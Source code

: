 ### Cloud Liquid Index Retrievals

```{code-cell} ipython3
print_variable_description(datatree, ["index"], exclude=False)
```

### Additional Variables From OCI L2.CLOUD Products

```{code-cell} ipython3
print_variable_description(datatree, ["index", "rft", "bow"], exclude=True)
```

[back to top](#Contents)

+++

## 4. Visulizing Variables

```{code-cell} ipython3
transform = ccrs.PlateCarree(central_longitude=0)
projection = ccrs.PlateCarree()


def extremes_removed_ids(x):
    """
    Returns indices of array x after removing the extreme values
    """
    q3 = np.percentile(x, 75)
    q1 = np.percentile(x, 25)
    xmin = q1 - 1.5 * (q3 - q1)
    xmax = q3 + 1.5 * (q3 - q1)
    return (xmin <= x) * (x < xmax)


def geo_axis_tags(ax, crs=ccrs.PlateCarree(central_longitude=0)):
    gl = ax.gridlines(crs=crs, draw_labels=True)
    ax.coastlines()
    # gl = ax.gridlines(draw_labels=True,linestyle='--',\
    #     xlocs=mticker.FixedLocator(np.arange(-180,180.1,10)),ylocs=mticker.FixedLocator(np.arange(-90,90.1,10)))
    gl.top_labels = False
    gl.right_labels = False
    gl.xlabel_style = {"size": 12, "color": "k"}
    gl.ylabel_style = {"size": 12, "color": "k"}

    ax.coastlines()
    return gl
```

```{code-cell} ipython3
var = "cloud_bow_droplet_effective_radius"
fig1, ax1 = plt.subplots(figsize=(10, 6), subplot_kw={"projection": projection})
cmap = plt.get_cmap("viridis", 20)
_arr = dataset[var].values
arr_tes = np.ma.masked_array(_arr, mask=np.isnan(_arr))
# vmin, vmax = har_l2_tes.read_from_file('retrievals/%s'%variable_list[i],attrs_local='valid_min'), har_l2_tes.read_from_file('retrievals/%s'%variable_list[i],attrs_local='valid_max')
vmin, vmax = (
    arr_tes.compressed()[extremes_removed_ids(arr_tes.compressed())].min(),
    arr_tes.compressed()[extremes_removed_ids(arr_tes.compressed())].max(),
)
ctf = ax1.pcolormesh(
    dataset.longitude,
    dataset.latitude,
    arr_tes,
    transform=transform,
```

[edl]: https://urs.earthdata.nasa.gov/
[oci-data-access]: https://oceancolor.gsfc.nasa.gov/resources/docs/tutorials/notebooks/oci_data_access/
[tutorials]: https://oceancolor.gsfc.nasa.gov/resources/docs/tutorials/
== == ==
> [Exercise details]:
Retrieve every line above holding the word "compressed".

> [Solution to the problem]:
    arr_tes.compressed()[extremes_removed_ids(arr_tes.compressed())].min(),
    arr_tes.compressed()[extremes_removed_ids(arr_tes.compressed())].max(),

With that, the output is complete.